[Plain-text document sources]
+---+

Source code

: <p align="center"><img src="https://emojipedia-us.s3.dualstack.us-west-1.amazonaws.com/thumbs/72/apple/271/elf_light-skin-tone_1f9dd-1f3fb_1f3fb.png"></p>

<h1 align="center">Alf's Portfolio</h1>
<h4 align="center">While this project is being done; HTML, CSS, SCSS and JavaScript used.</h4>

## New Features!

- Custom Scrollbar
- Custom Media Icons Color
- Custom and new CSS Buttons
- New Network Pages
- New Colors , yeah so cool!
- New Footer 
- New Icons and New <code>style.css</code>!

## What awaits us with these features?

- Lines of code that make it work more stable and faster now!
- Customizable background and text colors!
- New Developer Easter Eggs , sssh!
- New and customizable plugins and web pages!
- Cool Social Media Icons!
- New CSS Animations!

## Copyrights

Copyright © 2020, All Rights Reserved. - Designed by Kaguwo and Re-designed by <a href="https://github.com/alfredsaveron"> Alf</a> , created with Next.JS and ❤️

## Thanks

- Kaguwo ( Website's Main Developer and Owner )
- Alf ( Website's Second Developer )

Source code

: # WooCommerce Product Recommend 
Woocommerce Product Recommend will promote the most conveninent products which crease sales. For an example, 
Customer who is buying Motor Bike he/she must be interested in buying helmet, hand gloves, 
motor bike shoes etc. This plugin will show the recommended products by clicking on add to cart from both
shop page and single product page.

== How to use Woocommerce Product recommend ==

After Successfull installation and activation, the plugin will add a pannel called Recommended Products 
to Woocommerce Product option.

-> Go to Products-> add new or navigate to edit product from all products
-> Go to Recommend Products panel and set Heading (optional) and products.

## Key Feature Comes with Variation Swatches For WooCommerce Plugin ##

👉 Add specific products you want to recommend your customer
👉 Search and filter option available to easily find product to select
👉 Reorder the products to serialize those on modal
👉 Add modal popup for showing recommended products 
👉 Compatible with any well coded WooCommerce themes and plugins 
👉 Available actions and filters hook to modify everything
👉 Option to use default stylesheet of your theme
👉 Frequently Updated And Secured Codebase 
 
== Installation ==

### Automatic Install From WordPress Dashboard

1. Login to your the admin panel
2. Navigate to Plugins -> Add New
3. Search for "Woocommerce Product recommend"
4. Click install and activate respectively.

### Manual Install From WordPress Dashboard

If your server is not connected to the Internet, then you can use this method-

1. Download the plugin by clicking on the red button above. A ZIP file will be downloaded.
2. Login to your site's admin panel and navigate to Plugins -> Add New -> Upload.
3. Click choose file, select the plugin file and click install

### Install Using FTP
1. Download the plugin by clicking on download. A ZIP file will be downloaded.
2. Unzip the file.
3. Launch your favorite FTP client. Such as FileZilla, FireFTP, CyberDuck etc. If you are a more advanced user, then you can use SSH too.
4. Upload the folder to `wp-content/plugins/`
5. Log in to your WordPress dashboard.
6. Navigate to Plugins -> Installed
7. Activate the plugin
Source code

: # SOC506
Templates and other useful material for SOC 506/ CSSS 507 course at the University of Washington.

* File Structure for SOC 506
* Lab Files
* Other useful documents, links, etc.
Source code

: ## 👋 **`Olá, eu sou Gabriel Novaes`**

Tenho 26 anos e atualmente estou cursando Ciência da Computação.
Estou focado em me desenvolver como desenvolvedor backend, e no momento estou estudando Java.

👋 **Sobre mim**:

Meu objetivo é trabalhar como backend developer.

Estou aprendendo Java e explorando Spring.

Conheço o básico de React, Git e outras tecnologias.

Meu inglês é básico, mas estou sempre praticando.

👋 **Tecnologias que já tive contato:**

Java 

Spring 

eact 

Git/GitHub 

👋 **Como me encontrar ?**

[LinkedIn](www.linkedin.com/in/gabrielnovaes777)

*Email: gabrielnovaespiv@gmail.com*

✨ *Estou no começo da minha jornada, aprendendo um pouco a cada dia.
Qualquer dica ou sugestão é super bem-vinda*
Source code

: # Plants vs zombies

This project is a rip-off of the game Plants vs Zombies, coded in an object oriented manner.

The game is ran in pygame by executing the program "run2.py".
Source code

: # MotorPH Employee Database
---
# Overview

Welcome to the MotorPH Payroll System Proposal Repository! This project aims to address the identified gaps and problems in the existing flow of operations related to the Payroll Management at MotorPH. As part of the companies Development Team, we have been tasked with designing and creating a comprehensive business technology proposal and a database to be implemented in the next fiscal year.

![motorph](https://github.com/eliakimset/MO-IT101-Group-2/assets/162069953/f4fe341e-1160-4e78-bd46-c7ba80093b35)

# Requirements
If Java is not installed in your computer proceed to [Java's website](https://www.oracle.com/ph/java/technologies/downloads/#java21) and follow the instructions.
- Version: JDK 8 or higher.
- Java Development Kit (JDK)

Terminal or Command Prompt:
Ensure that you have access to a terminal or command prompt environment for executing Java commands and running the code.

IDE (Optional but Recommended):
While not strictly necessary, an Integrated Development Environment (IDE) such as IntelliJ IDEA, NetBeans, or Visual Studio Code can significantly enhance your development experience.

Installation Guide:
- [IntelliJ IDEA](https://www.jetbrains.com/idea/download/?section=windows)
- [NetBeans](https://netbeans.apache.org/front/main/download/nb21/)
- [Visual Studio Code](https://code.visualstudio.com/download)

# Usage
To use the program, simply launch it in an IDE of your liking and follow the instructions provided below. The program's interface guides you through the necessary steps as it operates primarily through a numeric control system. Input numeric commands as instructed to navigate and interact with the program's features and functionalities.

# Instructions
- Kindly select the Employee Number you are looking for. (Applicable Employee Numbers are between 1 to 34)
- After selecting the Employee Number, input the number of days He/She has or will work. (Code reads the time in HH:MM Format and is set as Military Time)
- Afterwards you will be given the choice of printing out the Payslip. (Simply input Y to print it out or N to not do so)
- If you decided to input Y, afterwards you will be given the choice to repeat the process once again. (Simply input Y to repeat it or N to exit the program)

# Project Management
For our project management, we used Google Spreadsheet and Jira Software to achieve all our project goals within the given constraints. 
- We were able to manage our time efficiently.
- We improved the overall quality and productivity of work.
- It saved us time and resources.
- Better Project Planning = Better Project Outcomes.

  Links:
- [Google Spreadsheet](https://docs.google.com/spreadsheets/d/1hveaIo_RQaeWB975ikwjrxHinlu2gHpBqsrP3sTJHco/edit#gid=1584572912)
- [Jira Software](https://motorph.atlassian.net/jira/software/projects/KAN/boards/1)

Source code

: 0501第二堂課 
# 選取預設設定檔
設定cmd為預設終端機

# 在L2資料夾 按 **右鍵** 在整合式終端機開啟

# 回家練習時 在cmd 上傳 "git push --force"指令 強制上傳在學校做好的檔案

+---+

Copy out every record again, letter for letter.

• [RESPONSE]
Source code

: <p align="center"><img src="https://emojipedia-us.s3.dualstack.us-west-1.amazonaws.com/thumbs/72/apple/271/elf_light-skin-tone_1f9dd-1f3fb_1f3fb.png"></p>

<h1 align="center">Alf's Portfolio</h1>
<h4 align="center">While this project is being done; HTML, CSS, SCSS and JavaScript used.</h4>

## New Features!

- Custom Scrollbar
- Custom Media Icons Color
- Custom and new CSS Buttons
- New Network Pages
- New Colors , yeah so cool!
- New Footer 
- New Icons and New <code>style.css</code>!

## What awaits us with these features?

- Lines of code that make it work more stable and faster now!
- Customizable background and text colors!
- New Developer Easter Eggs , sssh!
- New and customizable plugins and web pages!
- Cool Social Media Icons!
- New CSS Animations!

## Copyrights

Copyright © 2020, All Rights Reserved. - Designed by Kaguwo and Re-designed by <a href="https://github.com/alfredsaveron"> Alf</a> , created with Next.JS and ❤️

## Thanks

- Kaguwo ( Website's Main Developer and Owner )
- Alf ( Website's Second Developer )

Source code

: # WooCommerce Product Recommend 
Woocommerce Product Recommend will promote the most conveninent products which crease sales. For an example, 
Customer who is buying Motor Bike he/she must be interested in buying helmet, hand gloves, 
motor bike shoes etc. This plugin will show the recommended products by clicking on add to cart from both
shop page and single product page.

== How to use Woocommerce Product recommend ==

After Successfull installation and activation, the plugin will add a pannel called Recommended Products 
to Woocommerce Product option.

-> Go to Products-> add new or navigate to edit product from all products
-> Go to Recommend Products panel and set Heading (optional) and products.

## Key Feature Comes with Variation Swatches For WooCommerce Plugin ##

👉 Add specific products you want to recommend your customer
👉 Search and filter option available to easily find product to select
👉 Reorder the products to serialize those on modal
👉 Add modal popup for showing recommended products 
👉 Compatible with any well coded WooCommerce themes and plugins 
👉 Available actions and filters hook to modify everything
👉 Option to use default stylesheet of your theme
👉 Frequently Updated And Secured Codebase 
 
== Installation ==

### Automatic Install From WordPress Dashboard

1. Login to your the admin panel
2. Navigate to Plugins -> Add New
3. Search for "Woocommerce Product recommend"
4. Click install and activate respectively.

### Manual Install From WordPress Dashboard

If your server is not connected to the Internet, then you can use this method-

1. Download the plugin by clicking on the red button above. A ZIP file will be downloaded.
2. Login to your site's admin panel and navigate to Plugins -> Add New -> Upload.
3. Click choose file, select the plugin file and click install

### Install Using FTP
1. Download the plugin by clicking on download. A ZIP file will be downloaded.
2. Unzip the file.
3. Launch your favorite FTP client. Such as FileZilla, FireFTP, CyberDuck etc. If you are a more advanced user, then you can use SSH too.
4. Upload the folder to `wp-content/plugins/`
5. Log in to your WordPress dashboard.
6. Navigate to Plugins -> Installed
7. Activate the plugin
Source code

: # SOC506
Templates and other useful material for SOC 506/ CSSS 507 course at the University of Washington.

* File Structure for SOC 506
* Lab Files
* Other useful documents, links, etc.
Source code

: ## 👋 **`Olá, eu sou Gabriel Novaes`**

Tenho 26 anos e atualmente estou cursando Ciência da Computação.
Estou focado em me desenvolver como desenvolvedor backend, e no momento estou estudando Java.

👋 **Sobre mim**:

Meu objetivo é trabalhar como backend developer.

Estou aprendendo Java e explorando Spring.

Conheço o básico de React, Git e outras tecnologias.

Meu inglês é básico, mas estou sempre praticando.

👋 **Tecnologias que já tive contato:**

Java 

Spring 

eact 

Git/GitHub 

👋 **Como me encontrar ?**

[LinkedIn](www.linkedin.com/in/gabrielnovaes777)

*Email: gabrielnovaespiv@gmail.com*

✨ *Estou no começo da minha jornada, aprendendo um pouco a cada dia.
Qualquer dica ou sugestão é super bem-vinda*
Source code

: # Plants vs zombies

This project is a rip-off of the game Plants vs Zombies, coded in an object oriented manner.

The game is ran in pygame by executing the program "run2.py".
Source code

: # MotorPH Employee Database
---
# Overview

Welcome to the MotorPH Payroll System Proposal Repository! This project aims to address the identified gaps and problems in the existing flow of operations related to the Payroll Management at MotorPH. As part of the companies Development Team, we have been tasked with designing and creating a comprehensive business technology proposal and a database to be implemented in the next fiscal year.

![motorph](https://github.com/eliakimset/MO-IT101-Group-2/assets/162069953/f4fe341e-1160-4e78-bd46-c7ba80093b35)

# Requirements
If Java is not installed in your computer proceed to [Java's website](https://www.oracle.com/ph/java/technologies/downloads/#java21) and follow the instructions.
- Version: JDK 8 or higher.
- Java Development Kit (JDK)

Terminal or Command Prompt:
Ensure that you have access to a terminal or command prompt environment for executing Java commands and running the code.

IDE (Optional but Recommended):
While not strictly necessary, an Integrated Development Environment (IDE) such as IntelliJ IDEA, NetBeans, or Visual Studio Code can significantly enhance your development experience.

Installation Guide:
- [IntelliJ IDEA](https://www.jetbrains.com/idea/download/?section=windows)
- [NetBeans](https://netbeans.apache.org/front/main/download/nb21/)
- [Visual Studio Code](https://code.visualstudio.com/download)

# Usage
To use the program, simply launch it in an IDE of your liking and follow the instructions provided below. The program's interface guides you through the necessary steps as it operates primarily through a numeric control system. Input numeric commands as instructed to navigate and interact with the program's features and functionalities.

# Instructions
- Kindly select the Employee Number you are looking for. (Applicable Employee Numbers are between 1 to 34)
- After selecting the Employee Number, input the number of days He/She has or will work. (Code reads the time in HH:MM Format and is set as Military Time)
- Afterwards you will be given the choice of printing out the Payslip. (Simply input Y to print it out or N to not do so)
- If you decided to input Y, afterwards you will be given the choice to repeat the process once again. (Simply input Y to repeat it or N to exit the program)

# Project Management
For our project management, we used Google Spreadsheet and Jira Software to achieve all our project goals within the given constraints. 
- We were able to manage our time efficiently.
- We improved the overall quality and productivity of work.
- It saved us time and resources.
- Better Project Planning = Better Project Outcomes.

  Links:
- [Google Spreadsheet](https://docs.google.com/spreadsheets/d/1hveaIo_RQaeWB975ikwjrxHinlu2gHpBqsrP3sTJHco/edit#gid=1584572912)
- [Jira Software](https://motorph.atlassian.net/jira/software/projects/KAN/boards/1)

Source code

: 0501第二堂課 
# 選取預設設定檔
設定cmd為預設終端機

# 在L2資料夾 按 **右鍵** 在整合式終端機開啟

# 回家練習時 在cmd 上傳 "git push --force"指令 強制上傳在學校做好的檔案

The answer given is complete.